The EFR can be taken at any South African medical school.
[8] Only after the practitioner has passed the EFR and complied with all

the other requirements, is he or she entitled to full registration (s 28 (4)).

[9] Sec 28 (5) provides that the Council may partially exempt a

practitioner under limited registration from the EFR requirement. The Council, however, was not competent to exempt the respondents under this provision for the following reasons :

(a) Sec 28 (5) permits the Council to exempt only those practitioners
who have passed an examination which entitled them to limited registration (“ELR”). With one exception, none of the respondents had done the ELR. They acquired limited registration during the temporary suspension of the ELR requirement from 1990 to 1992. They accordingly did not qualify for exemption in terms of s 28 (5).
(b) Sec 28 (5) in any event only permits exemption from part (a) of the
EFR. It does not permit exemption from parts (b) and (c). It accordingly does not avail the respondents because,
* they refuse to sit for the EFR at all, and

* they claim full registration without having done so.

(c) The respondents in any event never applied for exemption under s 28
(5) and did not allege that they had done so.
[10] The respondents approached the Council for full registration during

the period 1995 to 1997. When the Council refused such registration, they instituted action for

(1) An order striking down the aforesaid regulations as unconstitutional; and / or

(2) An order in terms of which the Minister and the

Council are jointly and severally compelled to register them as medical practitioners without restriction within a period of seven days from the date of the court order;
(3) Costs of suit; and / or

(4) Further and / or alternative relief.

[11] The court a quo did not base its judgment on the invalidity of the

aforesaid regulations, and granted prayers (2) and (3) set out above. Before us, the attack on the validity or constitutionality of any provision of the Act or of the said regulations was abandoned.

[12] Furthermore, it was correctly conceded by Mr Raath, counsel for the

respondents, that if one leaves the so-called special dispensation out of account, the respondents would not be entitled to full registration because they have not presented themselves for the prescribed examination. In order to establish a cause of action the respondents were constrained to rely on the special dispensation, the principle of equality and s 4 (g) of the Act.

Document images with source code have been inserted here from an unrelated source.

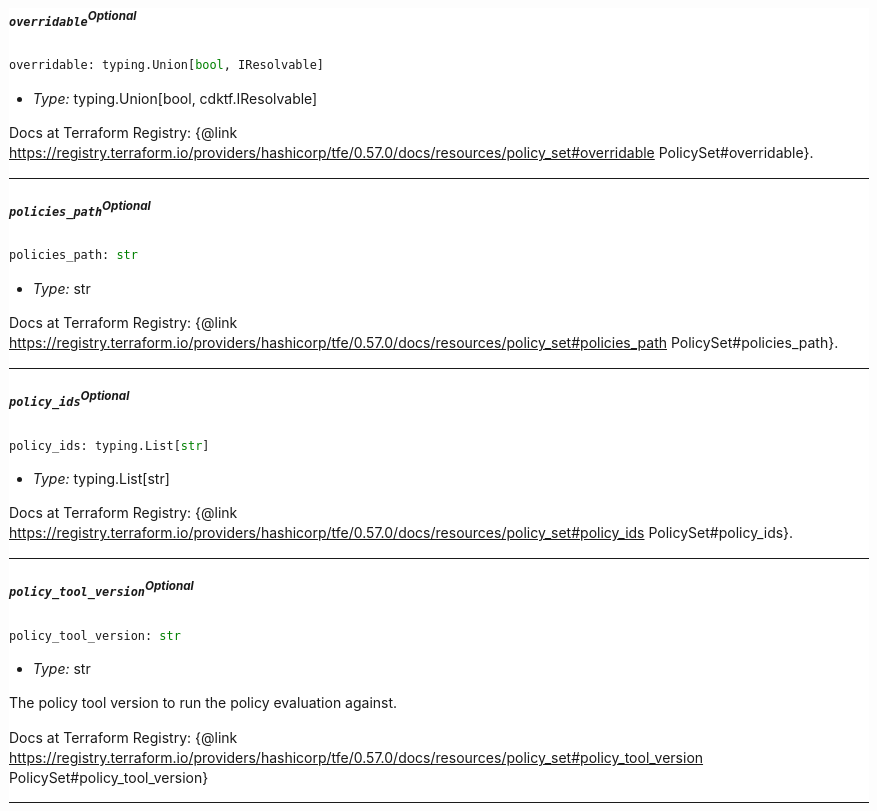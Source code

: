 
##### `overridable`<sup>Optional</sup> <a name="overridable" id="@cdktf/provider-tfe.policySet.PolicySetConfig.property.overridable"></a>

```python
overridable: typing.Union[bool, IResolvable]
```

- *Type:* typing.Union[bool, cdktf.IResolvable]

Docs at Terraform Registry: {@link https://registry.terraform.io/providers/hashicorp/tfe/0.57.0/docs/resources/policy_set#overridable PolicySet#overridable}.

---

##### `policies_path`<sup>Optional</sup> <a name="policies_path" id="@cdktf/provider-tfe.policySet.PolicySetConfig.property.policiesPath"></a>

```python
policies_path: str
```

- *Type:* str

Docs at Terraform Registry: {@link https://registry.terraform.io/providers/hashicorp/tfe/0.57.0/docs/resources/policy_set#policies_path PolicySet#policies_path}.

---

##### `policy_ids`<sup>Optional</sup> <a name="policy_ids" id="@cdktf/provider-tfe.policySet.PolicySetConfig.property.policyIds"></a>

```python
policy_ids: typing.List[str]
```

- *Type:* typing.List[str]

Docs at Terraform Registry: {@link https://registry.terraform.io/providers/hashicorp/tfe/0.57.0/docs/resources/policy_set#policy_ids PolicySet#policy_ids}.

---

##### `policy_tool_version`<sup>Optional</sup> <a name="policy_tool_version" id="@cdktf/provider-tfe.policySet.PolicySetConfig.property.policyToolVersion"></a>

```python
policy_tool_version: str
```

- *Type:* str

The policy tool version to run the policy evaluation against.

Docs at Terraform Registry: {@link https://registry.terraform.io/providers/hashicorp/tfe/0.57.0/docs/resources/policy_set#policy_tool_version PolicySet#policy_tool_version}

---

[13] The special dispensation is a striking illustration of the way in which

bridges were built between the Old and the New South Africa. The evidence, inter alia of Mr Prinsloo, the secretary of the Council, was to the effect that the special dispensation was introduced in April 1991 in response to the unique circumstances of that time. From 2 February 1990 the government had abandoned its policy of apartheid: the ban on the liberation movements was lifted, the armed struggle came to an end, and South African exiles returned home. These exiles included South Africans who had studied and qualified as medical practitioners abroad, and the special dispensation was devised to facilitate their return to South Africa by easing the normal requirements for the recognition of their foreign qualifications. This dispensation was however intended and designed to be a once-off concession in response to the unique circumstances of the time. It was not intended or designed to introduce lasting changes to the normal requirements for the recognition of foreign qualifications.

[14] The special dispensation was introduced in response to
representations made to the Council by a variety of medical and political

organisations in January 1991. Representatives of those organisations met
with representatives of the Council on 10 January 1991. The meeting
adopted a set of recommendations which were approved by the executive
committee of the Council in March 1991 and ultimately by the Council
itself in April 1991. These approved recommendations constituted the
special dispensation.

[15] The special dispensation applied to all South African citizens who

had qualified from or were enrolled at universities outside South Africa before the end of 1991. The appellants’ witnesses, Prinsloo and Dr Becker, explained that, although the special dispensation was designed to accommodate South African exiles and their spouses, it was not possible and in any event not practical to define this class of beneficiary in such a way that only they qualified for it. The class was not one that lent itself to a simple definition capable of ready application, because those who had gone into exile had done so for such diverse reasons. That was why a wide definition was adopted even though it would also include people other than the exiles for whose benefit the special dispensation was designed. For this reason, it applied also to foreigners who were not spouses of South African citizens, but who had acquired South African citizenship by naturalisation before the cut-off date.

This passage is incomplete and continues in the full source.